Problem requirements:
Return a copy of each line in the listing that includes the word "subsection".
··· Records ···
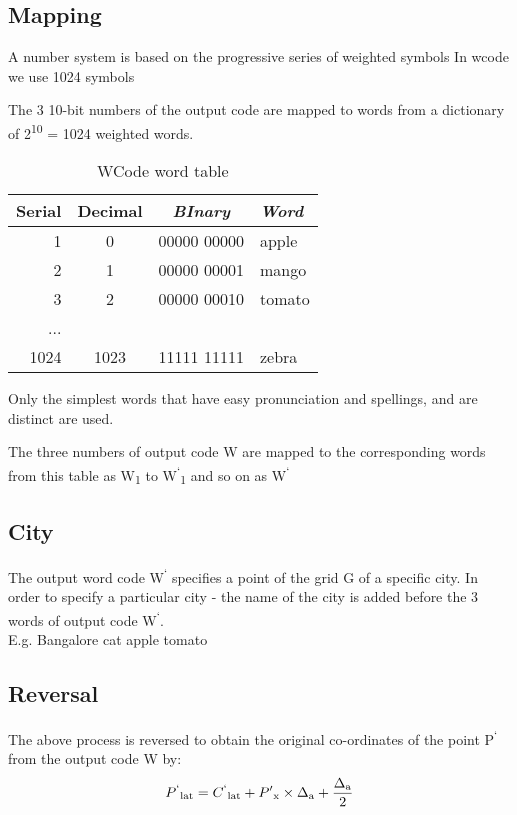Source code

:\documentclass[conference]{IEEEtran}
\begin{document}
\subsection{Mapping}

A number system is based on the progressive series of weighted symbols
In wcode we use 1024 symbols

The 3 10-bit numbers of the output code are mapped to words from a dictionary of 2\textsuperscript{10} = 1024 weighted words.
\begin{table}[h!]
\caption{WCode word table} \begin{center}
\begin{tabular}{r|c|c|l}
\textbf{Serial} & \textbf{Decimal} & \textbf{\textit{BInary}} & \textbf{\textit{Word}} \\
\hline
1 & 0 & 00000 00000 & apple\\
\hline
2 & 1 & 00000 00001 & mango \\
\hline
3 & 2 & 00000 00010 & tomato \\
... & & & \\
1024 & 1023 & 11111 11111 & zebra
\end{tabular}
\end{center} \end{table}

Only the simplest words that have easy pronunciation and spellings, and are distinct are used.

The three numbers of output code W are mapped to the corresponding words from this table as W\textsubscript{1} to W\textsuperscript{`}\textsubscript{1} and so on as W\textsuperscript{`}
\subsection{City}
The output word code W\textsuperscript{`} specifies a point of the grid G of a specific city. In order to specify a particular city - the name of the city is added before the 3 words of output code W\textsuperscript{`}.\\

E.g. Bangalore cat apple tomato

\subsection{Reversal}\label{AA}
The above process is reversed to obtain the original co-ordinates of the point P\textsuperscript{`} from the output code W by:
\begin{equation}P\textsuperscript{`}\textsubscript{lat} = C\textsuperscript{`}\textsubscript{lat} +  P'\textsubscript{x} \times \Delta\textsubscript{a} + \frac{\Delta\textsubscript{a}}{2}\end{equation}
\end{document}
···
··· Records ···
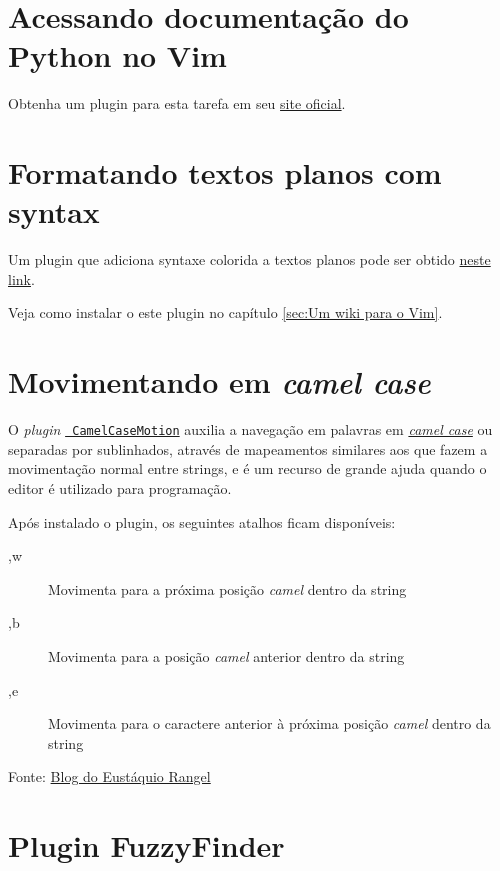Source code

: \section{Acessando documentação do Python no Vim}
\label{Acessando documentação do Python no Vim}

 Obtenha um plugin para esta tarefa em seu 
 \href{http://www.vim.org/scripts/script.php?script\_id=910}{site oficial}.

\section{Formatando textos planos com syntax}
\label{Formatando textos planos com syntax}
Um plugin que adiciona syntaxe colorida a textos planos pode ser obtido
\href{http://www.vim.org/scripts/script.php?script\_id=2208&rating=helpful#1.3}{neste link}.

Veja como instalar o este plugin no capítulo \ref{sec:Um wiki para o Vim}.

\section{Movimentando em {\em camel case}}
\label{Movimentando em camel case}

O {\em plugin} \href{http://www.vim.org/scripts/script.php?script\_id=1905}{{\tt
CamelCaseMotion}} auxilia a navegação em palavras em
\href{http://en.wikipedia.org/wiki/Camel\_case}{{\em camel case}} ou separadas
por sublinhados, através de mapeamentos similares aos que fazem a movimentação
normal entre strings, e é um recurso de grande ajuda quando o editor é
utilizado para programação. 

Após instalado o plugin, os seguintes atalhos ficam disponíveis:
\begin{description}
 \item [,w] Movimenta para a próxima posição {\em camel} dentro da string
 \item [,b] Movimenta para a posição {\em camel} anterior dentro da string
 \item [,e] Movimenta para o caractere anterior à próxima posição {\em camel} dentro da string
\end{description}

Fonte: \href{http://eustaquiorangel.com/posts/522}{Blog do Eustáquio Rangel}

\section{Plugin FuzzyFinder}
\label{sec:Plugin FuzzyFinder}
···
··· Records ···
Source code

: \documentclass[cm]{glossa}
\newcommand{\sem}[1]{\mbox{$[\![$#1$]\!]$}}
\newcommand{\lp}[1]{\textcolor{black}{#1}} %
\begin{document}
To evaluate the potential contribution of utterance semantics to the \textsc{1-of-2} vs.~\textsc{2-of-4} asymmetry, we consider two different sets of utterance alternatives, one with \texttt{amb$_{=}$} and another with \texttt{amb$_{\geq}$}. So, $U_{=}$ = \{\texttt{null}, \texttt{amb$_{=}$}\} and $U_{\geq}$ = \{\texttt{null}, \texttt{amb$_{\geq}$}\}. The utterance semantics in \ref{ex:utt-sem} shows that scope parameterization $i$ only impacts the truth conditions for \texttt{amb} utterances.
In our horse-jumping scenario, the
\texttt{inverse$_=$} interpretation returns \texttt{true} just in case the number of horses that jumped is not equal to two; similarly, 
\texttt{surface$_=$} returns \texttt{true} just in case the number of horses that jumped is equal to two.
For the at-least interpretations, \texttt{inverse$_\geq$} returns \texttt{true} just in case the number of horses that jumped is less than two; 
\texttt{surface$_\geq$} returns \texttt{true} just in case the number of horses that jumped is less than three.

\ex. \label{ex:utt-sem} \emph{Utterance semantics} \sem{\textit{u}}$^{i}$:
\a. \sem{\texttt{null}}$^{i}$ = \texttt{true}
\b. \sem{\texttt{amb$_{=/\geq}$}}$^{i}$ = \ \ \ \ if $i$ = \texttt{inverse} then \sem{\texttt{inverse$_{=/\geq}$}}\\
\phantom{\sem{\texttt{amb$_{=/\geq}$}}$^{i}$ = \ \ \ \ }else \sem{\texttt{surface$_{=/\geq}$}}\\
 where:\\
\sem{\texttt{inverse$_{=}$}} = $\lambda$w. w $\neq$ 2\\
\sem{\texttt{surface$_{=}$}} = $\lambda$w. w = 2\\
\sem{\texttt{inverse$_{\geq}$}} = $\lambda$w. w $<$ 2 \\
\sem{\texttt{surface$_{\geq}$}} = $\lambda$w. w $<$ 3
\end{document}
···
Final answer:
\subsection{Mapping}
\subsection{City}
\subsection{Reversal}\label{AA}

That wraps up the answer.